Chamber Blog

Marketing Message Not Working? How to Use Value to Create Effective Advertising Designed to Get Results!

June 27, 2018 | James Bahm with Summit Media Louisville

Whenever I create, or hear, an advertisement, my first thought is: how does this (or how will this) resonate in the consumer’s mind?

When I was in television, I used to hear many clients say they’d love to advertise and see themselves on TV! Many of my clients would tell me what they wanted to include in their message and most of what they wanted was useless.

Most business owners want their message to tell consumers about how wonderful the company is: they are locally owned and operated, with a friendly, knowledgeable sales staff, with five convenient locations, and all their techs are certified, and they have been serving the area since 1908 … none of these items should be in any commercial.

Here is my proven solution to create good advertisements, which then creates specific Value for every client with whom I work:


When designing a good advertising message, make sure you’re including items that are important to your customer … because good content has NOTHING to do with your company and EVERYTHING to do with the consumer!

I am a consumer. At any point in time I am in the market for some product/service that will help me solve a problem or fill a need. And so are you!  Answer this question from you target consumer’s perspective: What would make you choose your company over the competitor down the street?

Here’s what consumers want to know: Who you are, what you do (i.e. what problems you solve and needs you fill), and how to get in touch with you.


If you want to tout that you are locally-owned and operated, then create a commercial with one or two of your best customers who say, “When I have a problem, it feels good to know I can call the owner directly and get it resolved; it’s better than some 800-number to who knows where and waiting on hold!”

One of the most valuable things consumers own is their time.  Knowing it won’t be wasted on customer service issues matters tremendously!

And speaking of using language consumers understand… be sure to not use any industry-specific jargon and acronyms, as these will only confuse the average consumer!


I heard a commercial for a car dealer in Vegas that had a disclaimer that lasted for at least half the commercial, none of it I could understand. Disclaimers mean that everything you just heard, or are about to hear, isn’t really what it appears to be!

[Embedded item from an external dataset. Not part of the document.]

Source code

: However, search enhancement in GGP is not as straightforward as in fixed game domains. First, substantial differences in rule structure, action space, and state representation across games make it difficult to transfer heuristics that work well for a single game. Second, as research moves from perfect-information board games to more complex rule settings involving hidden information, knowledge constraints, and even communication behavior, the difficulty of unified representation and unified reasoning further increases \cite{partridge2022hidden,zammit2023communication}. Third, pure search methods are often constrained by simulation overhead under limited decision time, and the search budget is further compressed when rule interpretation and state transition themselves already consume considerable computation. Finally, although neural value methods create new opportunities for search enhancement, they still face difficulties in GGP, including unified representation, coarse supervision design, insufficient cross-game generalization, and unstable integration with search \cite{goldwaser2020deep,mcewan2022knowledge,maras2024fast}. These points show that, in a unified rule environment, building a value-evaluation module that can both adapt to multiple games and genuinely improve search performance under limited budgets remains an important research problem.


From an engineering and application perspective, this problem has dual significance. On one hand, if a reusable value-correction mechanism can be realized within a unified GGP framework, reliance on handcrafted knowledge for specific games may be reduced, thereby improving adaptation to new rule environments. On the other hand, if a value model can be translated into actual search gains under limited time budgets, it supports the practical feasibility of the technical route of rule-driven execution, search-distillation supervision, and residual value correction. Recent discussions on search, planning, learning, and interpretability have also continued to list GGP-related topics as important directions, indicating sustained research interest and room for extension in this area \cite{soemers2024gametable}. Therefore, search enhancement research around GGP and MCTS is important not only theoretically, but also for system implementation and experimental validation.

If you have to be a right-handed person over five-feet-eight and walk with a limp and come into the store on every odd Thursday before noon on Tuesday, then your sale should be a success! Don’t use gotchas, or anything else that will cause a potential customer to not trust you.

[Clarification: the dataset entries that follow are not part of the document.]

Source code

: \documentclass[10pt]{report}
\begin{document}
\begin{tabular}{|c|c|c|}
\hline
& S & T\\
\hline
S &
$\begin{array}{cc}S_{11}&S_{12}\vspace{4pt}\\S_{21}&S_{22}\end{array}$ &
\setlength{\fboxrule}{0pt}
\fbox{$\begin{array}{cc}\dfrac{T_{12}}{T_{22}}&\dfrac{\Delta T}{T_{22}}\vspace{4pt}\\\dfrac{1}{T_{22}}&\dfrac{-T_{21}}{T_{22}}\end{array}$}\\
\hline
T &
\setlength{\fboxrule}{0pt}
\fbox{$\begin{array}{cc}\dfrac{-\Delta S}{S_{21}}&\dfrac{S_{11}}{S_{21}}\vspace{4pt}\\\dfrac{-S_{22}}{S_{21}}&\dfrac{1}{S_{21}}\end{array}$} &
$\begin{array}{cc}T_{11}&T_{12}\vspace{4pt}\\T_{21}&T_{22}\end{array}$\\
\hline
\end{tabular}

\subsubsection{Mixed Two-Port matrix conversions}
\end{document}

Imagine how successful this will be: “Every person who comes to our sale gets 25% off, no tricks, no gimmicks, just show up and let us earn your business. We’re located on the corner of Walk and Don’t Walk, and here’s our number if you get lost…”


I think I first heard Paul Weyland say that marketing is nothing more than practicing psychology without a license. And good marketing will get consumers to change their minds, change their behavior, and make a decision.

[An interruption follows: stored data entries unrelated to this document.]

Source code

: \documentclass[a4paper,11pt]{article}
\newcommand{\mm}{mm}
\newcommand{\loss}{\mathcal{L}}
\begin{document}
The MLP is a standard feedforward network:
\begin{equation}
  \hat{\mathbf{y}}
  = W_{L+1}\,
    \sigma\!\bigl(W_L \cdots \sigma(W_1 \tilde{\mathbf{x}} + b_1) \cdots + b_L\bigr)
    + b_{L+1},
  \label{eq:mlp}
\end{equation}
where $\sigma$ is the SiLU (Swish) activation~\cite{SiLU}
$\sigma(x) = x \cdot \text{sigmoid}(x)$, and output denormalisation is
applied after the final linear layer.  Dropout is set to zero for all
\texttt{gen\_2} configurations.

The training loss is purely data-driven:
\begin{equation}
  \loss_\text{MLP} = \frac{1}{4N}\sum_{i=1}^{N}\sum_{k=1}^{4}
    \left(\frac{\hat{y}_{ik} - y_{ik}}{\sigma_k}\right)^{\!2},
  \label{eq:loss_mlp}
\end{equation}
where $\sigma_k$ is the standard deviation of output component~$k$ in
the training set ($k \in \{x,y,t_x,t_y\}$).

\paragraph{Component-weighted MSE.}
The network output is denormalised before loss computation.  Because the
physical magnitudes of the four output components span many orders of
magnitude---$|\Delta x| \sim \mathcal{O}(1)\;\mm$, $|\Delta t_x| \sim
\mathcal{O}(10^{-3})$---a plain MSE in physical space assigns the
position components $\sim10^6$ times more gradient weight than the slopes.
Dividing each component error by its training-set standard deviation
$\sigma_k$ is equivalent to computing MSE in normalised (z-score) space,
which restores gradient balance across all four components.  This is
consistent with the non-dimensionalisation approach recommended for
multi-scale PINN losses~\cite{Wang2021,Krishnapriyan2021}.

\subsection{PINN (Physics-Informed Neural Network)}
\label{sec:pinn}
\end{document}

Make sure your advertising includes a clear call to action letting them know what you want them to do. Do you want them to call, visit your website, come to your store, donate to a charity? Consumers are not mind readers; in most cases, they need to know what to do next.

If you do not have a good call to action, and the consumers you’re targeting are left scratching their heads wondering what to do, how will you be able to evaluate the campaign’s effectiveness?

Having these elements will bring value to your target customers and help produce better advertising campaigns. However, they do not guarantee success.

When evaluating any campaign, you are just as responsible for its success as the person who creates the message!

No marketer can control what happens once consumers contact you. If consumers show up to your store and no one buys anything, if you are taking more phone calls, and your website is getting more page views, the campaign is successful; however, you might have a problem with your staff, what they are saying, their ability to sell, or a non-user-friendly website.  Honesty is essential when evaluating a campaign.

Bottom Line: Show consumers how much you value them by delivering an honest message entirely from their perspective.